**Task instructions**
Go through the records below and write each one out again unchanged.
[[ Dataset open ]]
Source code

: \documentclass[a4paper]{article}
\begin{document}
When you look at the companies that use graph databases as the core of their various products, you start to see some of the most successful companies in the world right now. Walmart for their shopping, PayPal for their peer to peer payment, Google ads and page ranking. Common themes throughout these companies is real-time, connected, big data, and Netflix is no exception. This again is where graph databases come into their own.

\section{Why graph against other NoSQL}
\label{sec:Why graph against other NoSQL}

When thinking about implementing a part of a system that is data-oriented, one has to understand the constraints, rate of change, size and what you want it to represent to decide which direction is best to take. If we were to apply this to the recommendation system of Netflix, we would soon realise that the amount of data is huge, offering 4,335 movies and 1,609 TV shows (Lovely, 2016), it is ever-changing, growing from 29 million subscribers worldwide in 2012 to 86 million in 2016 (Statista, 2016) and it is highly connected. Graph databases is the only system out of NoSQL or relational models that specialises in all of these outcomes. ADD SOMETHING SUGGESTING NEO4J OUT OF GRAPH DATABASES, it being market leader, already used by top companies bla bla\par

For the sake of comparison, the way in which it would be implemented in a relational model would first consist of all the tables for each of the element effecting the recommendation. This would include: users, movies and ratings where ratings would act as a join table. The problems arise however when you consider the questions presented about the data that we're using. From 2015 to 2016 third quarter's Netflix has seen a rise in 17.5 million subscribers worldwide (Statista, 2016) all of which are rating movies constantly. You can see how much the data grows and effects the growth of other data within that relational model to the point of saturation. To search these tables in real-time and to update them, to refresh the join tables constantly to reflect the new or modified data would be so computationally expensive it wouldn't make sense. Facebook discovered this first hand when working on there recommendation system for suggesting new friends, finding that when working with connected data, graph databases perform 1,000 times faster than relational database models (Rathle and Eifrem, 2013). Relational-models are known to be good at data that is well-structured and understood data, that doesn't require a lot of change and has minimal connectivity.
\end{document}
[[ Dataset closed ]]
**Written reply**
Source code

: \documentclass[a4paper]{article}
\begin{document}
When you look at the companies that use graph databases as the core of their various products, you start to see some of the most successful companies in the world right now. Walmart for their shopping, PayPal for their peer to peer payment, Google ads and page ranking. Common themes throughout these companies is real-time, connected, big data, and Netflix is no exception. This again is where graph databases come into their own.

\section{Why graph against other NoSQL}
\label{sec:Why graph against other NoSQL}

When thinking about implementing a part of a system that is data-oriented, one has to understand the constraints, rate of change, size and what you want it to represent to decide which direction is best to take. If we were to apply this to the recommendation system of Netflix, we would soon realise that the amount of data is huge, offering 4,335 movies and 1,609 TV shows (Lovely, 2016), it is ever-changing, growing from 29 million subscribers worldwide in 2012 to 86 million in 2016 (Statista, 2016) and it is highly connected. Graph databases is the only system out of NoSQL or relational models that specialises in all of these outcomes. ADD SOMETHING SUGGESTING NEO4J OUT OF GRAPH DATABASES, it being market leader, already used by top companies bla bla\par

For the sake of comparison, the way in which it would be implemented in a relational model would first consist of all the tables for each of the element effecting the recommendation. This would include: users, movies and ratings where ratings would act as a join table. The problems arise however when you consider the questions presented about the data that we're using. From 2015 to 2016 third quarter's Netflix has seen a rise in 17.5 million subscribers worldwide (Statista, 2016) all of which are rating movies constantly. You can see how much the data grows and effects the growth of other data within that relational model to the point of saturation. To search these tables in real-time and to update them, to refresh the join tables constantly to reflect the new or modified data would be so computationally expensive it wouldn't make sense. Facebook discovered this first hand when working on there recommendation system for suggesting new friends, finding that when working with connected data, graph databases perform 1,000 times faster than relational database models (Rathle and Eifrem, 2013). Relational-models are known to be good at data that is well-structured and understood data, that doesn't require a lot of change and has minimal connectivity.
\end{document}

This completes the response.